**EXERCISE:** A word-for-word transcript of every entry is required.

**MATERIAL PROVIDED:**
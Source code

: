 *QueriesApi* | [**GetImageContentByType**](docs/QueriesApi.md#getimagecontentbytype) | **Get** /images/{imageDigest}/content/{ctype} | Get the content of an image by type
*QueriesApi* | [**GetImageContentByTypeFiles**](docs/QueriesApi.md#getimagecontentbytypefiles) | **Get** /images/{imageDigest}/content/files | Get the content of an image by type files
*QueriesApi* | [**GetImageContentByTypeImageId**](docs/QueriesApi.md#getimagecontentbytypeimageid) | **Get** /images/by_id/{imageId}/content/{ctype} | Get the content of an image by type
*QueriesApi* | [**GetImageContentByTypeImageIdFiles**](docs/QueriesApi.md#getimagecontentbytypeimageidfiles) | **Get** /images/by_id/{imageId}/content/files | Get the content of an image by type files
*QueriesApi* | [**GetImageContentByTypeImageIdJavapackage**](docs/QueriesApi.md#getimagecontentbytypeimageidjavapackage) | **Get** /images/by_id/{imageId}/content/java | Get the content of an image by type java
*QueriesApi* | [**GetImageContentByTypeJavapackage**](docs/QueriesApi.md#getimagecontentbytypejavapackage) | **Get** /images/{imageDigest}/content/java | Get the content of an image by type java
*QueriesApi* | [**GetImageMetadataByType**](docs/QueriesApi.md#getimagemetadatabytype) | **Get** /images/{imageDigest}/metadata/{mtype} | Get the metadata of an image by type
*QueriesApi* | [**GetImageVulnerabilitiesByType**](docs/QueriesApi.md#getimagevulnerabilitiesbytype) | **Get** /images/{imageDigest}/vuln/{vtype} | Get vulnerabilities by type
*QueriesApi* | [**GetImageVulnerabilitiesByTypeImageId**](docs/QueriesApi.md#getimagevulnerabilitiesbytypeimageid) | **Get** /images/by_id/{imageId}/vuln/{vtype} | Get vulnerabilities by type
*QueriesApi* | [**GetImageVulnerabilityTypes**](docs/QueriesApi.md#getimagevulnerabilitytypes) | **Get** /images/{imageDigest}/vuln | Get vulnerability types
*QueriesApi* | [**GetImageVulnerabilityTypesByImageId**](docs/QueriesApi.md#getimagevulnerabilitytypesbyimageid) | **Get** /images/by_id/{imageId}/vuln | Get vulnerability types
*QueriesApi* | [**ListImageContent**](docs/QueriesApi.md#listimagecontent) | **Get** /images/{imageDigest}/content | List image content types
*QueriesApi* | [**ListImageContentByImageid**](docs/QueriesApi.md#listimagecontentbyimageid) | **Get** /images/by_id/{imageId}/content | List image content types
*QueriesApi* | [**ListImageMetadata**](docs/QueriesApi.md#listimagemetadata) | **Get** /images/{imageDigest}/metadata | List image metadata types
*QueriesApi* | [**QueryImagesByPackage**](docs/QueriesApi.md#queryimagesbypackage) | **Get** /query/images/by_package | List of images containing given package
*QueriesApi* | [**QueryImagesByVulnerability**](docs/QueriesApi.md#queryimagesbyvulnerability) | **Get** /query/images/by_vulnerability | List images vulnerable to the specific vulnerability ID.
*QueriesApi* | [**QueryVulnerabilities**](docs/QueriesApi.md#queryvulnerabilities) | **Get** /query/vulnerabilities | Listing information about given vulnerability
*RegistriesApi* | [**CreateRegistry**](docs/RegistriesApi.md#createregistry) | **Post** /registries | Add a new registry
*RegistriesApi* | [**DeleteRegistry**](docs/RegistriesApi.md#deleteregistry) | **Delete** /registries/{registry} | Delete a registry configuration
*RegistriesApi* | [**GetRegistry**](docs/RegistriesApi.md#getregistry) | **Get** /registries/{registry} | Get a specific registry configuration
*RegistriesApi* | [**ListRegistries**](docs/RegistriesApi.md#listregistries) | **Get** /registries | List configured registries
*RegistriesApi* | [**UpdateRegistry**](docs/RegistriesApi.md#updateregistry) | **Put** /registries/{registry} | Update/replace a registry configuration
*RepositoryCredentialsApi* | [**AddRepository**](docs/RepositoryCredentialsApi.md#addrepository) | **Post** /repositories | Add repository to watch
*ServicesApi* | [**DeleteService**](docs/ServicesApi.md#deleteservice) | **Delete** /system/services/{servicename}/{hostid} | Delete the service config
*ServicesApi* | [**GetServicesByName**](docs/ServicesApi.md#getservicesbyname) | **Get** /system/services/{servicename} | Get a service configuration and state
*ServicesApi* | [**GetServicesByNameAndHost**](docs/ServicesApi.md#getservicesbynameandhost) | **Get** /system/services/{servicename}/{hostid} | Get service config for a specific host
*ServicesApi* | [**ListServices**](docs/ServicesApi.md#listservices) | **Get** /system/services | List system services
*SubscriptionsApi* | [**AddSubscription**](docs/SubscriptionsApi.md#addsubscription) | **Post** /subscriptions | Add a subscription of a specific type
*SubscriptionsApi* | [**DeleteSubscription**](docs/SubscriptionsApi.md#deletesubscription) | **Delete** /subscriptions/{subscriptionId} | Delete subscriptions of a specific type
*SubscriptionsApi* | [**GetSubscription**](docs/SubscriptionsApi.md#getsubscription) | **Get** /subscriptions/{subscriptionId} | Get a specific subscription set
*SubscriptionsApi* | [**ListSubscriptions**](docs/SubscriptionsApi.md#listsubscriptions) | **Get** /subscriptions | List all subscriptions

**RESPONSE TO THIS EXERCISE:**
Source code

: *QueriesApi* | [**GetImageContentByType**](docs/QueriesApi.md#getimagecontentbytype) | **Get** /images/{imageDigest}/content/{ctype} | Get the content of an image by type
*QueriesApi* | [**GetImageContentByTypeFiles**](docs/QueriesApi.md#getimagecontentbytypefiles) | **Get** /images/{imageDigest}/content/files | Get the content of an image by type files
*QueriesApi* | [**GetImageContentByTypeImageId**](docs/QueriesApi.md#getimagecontentbytypeimageid) | **Get** /images/by_id/{imageId}/content/{ctype} | Get the content of an image by type
*QueriesApi* | [**GetImageContentByTypeImageIdFiles**](docs/QueriesApi.md#getimagecontentbytypeimageidfiles) | **Get** /images/by_id/{imageId}/content/files | Get the content of an image by type files
*QueriesApi* | [**GetImageContentByTypeImageIdJavapackage**](docs/QueriesApi.md#getimagecontentbytypeimageidjavapackage) | **Get** /images/by_id/{imageId}/content/java | Get the content of an image by type java
*QueriesApi* | [**GetImageContentByTypeJavapackage**](docs/QueriesApi.md#getimagecontentbytypejavapackage) | **Get** /images/{imageDigest}/content/java | Get the content of an image by type java
*QueriesApi* | [**GetImageMetadataByType**](docs/QueriesApi.md#getimagemetadatabytype) | **Get** /images/{imageDigest}/metadata/{mtype} | Get the metadata of an image by type
*QueriesApi* | [**GetImageVulnerabilitiesByType**](docs/QueriesApi.md#getimagevulnerabilitiesbytype) | **Get** /images/{imageDigest}/vuln/{vtype} | Get vulnerabilities by type
*QueriesApi* | [**GetImageVulnerabilitiesByTypeImageId**](docs/QueriesApi.md#getimagevulnerabilitiesbytypeimageid) | **Get** /images/by_id/{imageId}/vuln/{vtype} | Get vulnerabilities by type
*QueriesApi* | [**GetImageVulnerabilityTypes**](docs/QueriesApi.md#getimagevulnerabilitytypes) | **Get** /images/{imageDigest}/vuln | Get vulnerability types
*QueriesApi* | [**GetImageVulnerabilityTypesByImageId**](docs/QueriesApi.md#getimagevulnerabilitytypesbyimageid) | **Get** /images/by_id/{imageId}/vuln | Get vulnerability types
*QueriesApi* | [**ListImageContent**](docs/QueriesApi.md#listimagecontent) | **Get** /images/{imageDigest}/content | List image content types
*QueriesApi* | [**ListImageContentByImageid**](docs/QueriesApi.md#listimagecontentbyimageid) | **Get** /images/by_id/{imageId}/content | List image content types
*QueriesApi* | [**ListImageMetadata**](docs/QueriesApi.md#listimagemetadata) | **Get** /images/{imageDigest}/metadata | List image metadata types
*QueriesApi* | [**QueryImagesByPackage**](docs/QueriesApi.md#queryimagesbypackage) | **Get** /query/images/by_package | List of images containing given package
*QueriesApi* | [**QueryImagesByVulnerability**](docs/QueriesApi.md#queryimagesbyvulnerability) | **Get** /query/images/by_vulnerability | List images vulnerable to the specific vulnerability ID.
*QueriesApi* | [**QueryVulnerabilities**](docs/QueriesApi.md#queryvulnerabilities) | **Get** /query/vulnerabilities | Listing information about given vulnerability
*RegistriesApi* | [**CreateRegistry**](docs/RegistriesApi.md#createregistry) | **Post** /registries | Add a new registry
*RegistriesApi* | [**DeleteRegistry**](docs/RegistriesApi.md#deleteregistry) | **Delete** /registries/{registry} | Delete a registry configuration
*RegistriesApi* | [**GetRegistry**](docs/RegistriesApi.md#getregistry) | **Get** /registries/{registry} | Get a specific registry configuration
*RegistriesApi* | [**ListRegistries**](docs/RegistriesApi.md#listregistries) | **Get** /registries | List configured registries
*RegistriesApi* | [**UpdateRegistry**](docs/RegistriesApi.md#updateregistry) | **Put** /registries/{registry} | Update/replace a registry configuration
*RepositoryCredentialsApi* | [**AddRepository**](docs/RepositoryCredentialsApi.md#addrepository) | **Post** /repositories | Add repository to watch
*ServicesApi* | [**DeleteService**](docs/ServicesApi.md#deleteservice) | **Delete** /system/services/{servicename}/{hostid} | Delete the service config
*ServicesApi* | [**GetServicesByName**](docs/ServicesApi.md#getservicesbyname) | **Get** /system/services/{servicename} | Get a service configuration and state
*ServicesApi* | [**GetServicesByNameAndHost**](docs/ServicesApi.md#getservicesbynameandhost) | **Get** /system/services/{servicename}/{hostid} | Get service config for a specific host
*ServicesApi* | [**ListServices**](docs/ServicesApi.md#listservices) | **Get** /system/services | List system services
*SubscriptionsApi* | [**AddSubscription**](docs/SubscriptionsApi.md#addsubscription) | **Post** /subscriptions | Add a subscription of a specific type
*SubscriptionsApi* | [**DeleteSubscription**](docs/SubscriptionsApi.md#deletesubscription) | **Delete** /subscriptions/{subscriptionId} | Delete subscriptions of a specific type
*SubscriptionsApi* | [**GetSubscription**](docs/SubscriptionsApi.md#getsubscription) | **Get** /subscriptions/{subscriptionId} | Get a specific subscription set
*SubscriptionsApi* | [**ListSubscriptions**](docs/SubscriptionsApi.md#listsubscriptions) | **Get** /subscriptions | List all subscriptions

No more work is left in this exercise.